The women in both treatment conditions attended four weekly treatment groups at the university or medical center classrooms followed by two weekly individual telephone sessions. The format allowed for learning and discussion as a group and decreased travel time and the length of the sessions. Both treatment groups consisted of four to eight women, were of similar frequency and duration, and followed a treatment manual developed by the first author based on a number of sources (Bootzin & Epstein, 2000; Bootzin et al., 1996; Edinger, 2002; Espie, 2001; Friedman, Bliwise, Yesavage, & Salom, 1991; Glovinsky & Spielman, 1991; Lacks, 1987). The bulk of the treatment was received in the first group session over a two-hour period. In sessions 2–6, the multicomponent intervention group reviewed stimulus control instructions and developed the weekly sleep restriction prescription. The control group reviewed sleep education and focused on the sleep hygiene principles that had been identified in the first session as most troublesome. Both groups focused on reviewing the daily sleep diaries from the previous week, discussing progress to date, shaping awareness of changes in sleep, identifying problems with adherence, troubleshooting, and devising strategies to enhance treatment adherence. Bar graphs of the baseline week and subsequent weeks’ daily sleep diary variables were used as teaching tools in sessions 2–4. Group sessions 2–4 lasted about an hour, and the telephone sessions (5 and 6) were 15–30 minutes in length. During the two-week post-treatment phase, all participants wore the wrist actigraph each night, completed the daily sleep diaries each morning, and completed a questionnaire packet similar to the pretreatment instruments. All meetings and sessions were conducted from 10 am to 3 pm on weekdays.
Daily sleep: The daily sleep diary, a self-administered record of sleep behaviors, was the self-report measure of sleep. Diaries are a reliable insomnia measure (Coates et al., 1982) and provide a report of sleep from the patient’s perspective in the environment in which sleep occurs.

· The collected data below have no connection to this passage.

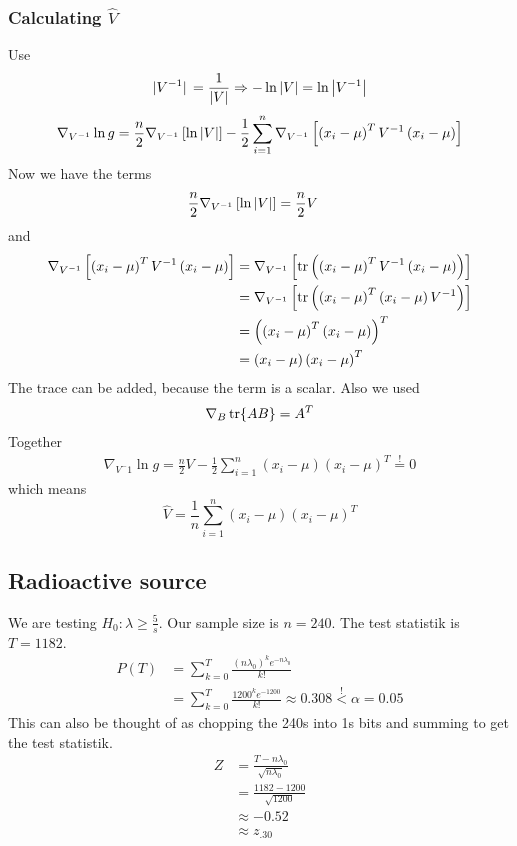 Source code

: \subsubsection{Calculating $\hat{V}$}
Use
\begin{equation}
    \abs*{V^{-1}}=\frac{1}{\abs{V}}\Rightarrow -\ln\abs{V}=\ln\abs{V^{-1}}
\end{equation}
\begin{align}
    \nabla_{V^{-1}} \ln g = \frac{n}{2}\nabla_{V^{-1}}\left[\ln\abs{V}\right]
    -\frac{1}{2}\sum_{i=1}^{n}\nabla_{V^{-1}}\left[\left(x_i-\mu\right)^TV^{-1}\left(x_i-\mu\right)\right]
\end{align}
Now we have the terms
\begin{align}
    \frac{n}{2}\nabla_{V^{-1}}\left[\ln\abs{V}\right]&=\frac{n}{2}V
\end{align}
and
\begin{align}
    \nabla_{V^{-1}}\left[\left(x_i-\mu\right)^TV^{-1}\left(x_i-\mu\right)\right]&=\nabla_{V^{-1}}\left[\trace\left(\left(x_i-\mu\right)^TV^{-1}\left(x_i-\mu\right)\right)\right]
    \\&=\nabla_{V^{-1}}\left[\trace\left(\left(x_i-\mu\right)^T\left(x_i-\mu\right)V^{-1}\right)\right]
    \\&=\left(\left(x_i-\mu\right)^T\left(x_i-\mu\right)\right)^T
    \\&=\left(x_i-\mu\right)\left(x_i-\mu\right)^T
\end{align}
The trace can be added, because the term is a scalar.
Also we used
\begin{align}
    \nabla_{B}\tr{AB}=A^T
\end{align}
Together
\begin{align}
    \nabla_{V^-1}\ln g = \frac{n}{2}V-\frac{1}{2}\sum_{i=1}^{n}\left(x_i-\mu\right)\left(x_i-\mu\right)^T\overset{!}{=}0
\end{align}
which means
\begin{equation}
    \hat{V}=\frac{1}{n}\sum_{i=1}^{n}\left(x_i-\mu\right)\left(x_i-\mu\right)^T
\end{equation}
\subsection{Radioactive source}
We are testing $H_0:\lambda\geq\frac{5}{s}$. Our sample size is $n=240$. The test statistik is $T=1182$.
\begin{align}
    P\left(T\right)&=\sum_{k=0}^T\frac{(n\lambda_0)^ke^{-n\lambda_0}}{k!}
    \\&=\sum_{k=0}^{T}\frac{1200^ke^{-1200}}{k!}\approx 0.308 \overset{!}{<}\alpha=0.05
\end{align}
This can also be thought of as chopping the 240s into 1s bits and summing to get the test statistik.
\begin{align}
    Z&=\frac{T-n\lambda_0}{\sqrt{n\lambda_0}}
    \\&=\frac{1182-1200}{\sqrt{1200}}
    \\&\approx -0.52
    \\&\approx z_{.30}
\end{align}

Participants completed the diary on awakening and called the responses to a voice mail service each morning to decrease the possibility of retrospective estimates of sleep. Daily calculations by the research staff during the baseline, treatment, and post-treatment phases included sleep-onset latency (the amount of time to fall asleep), wake after sleep onset (the amount of time spent awake during the night), total sleep time (the amount of time spent asleep during the night), time in bed (the amount of time spent in bed during the night), sleep efficiency (the amount of time in bed that is spent asleep, total sleep time divided by time in bed multiplied by 100), and sleep quality (a Likert-type rating question). Weekly means from before and after treatment were used in the data analysis.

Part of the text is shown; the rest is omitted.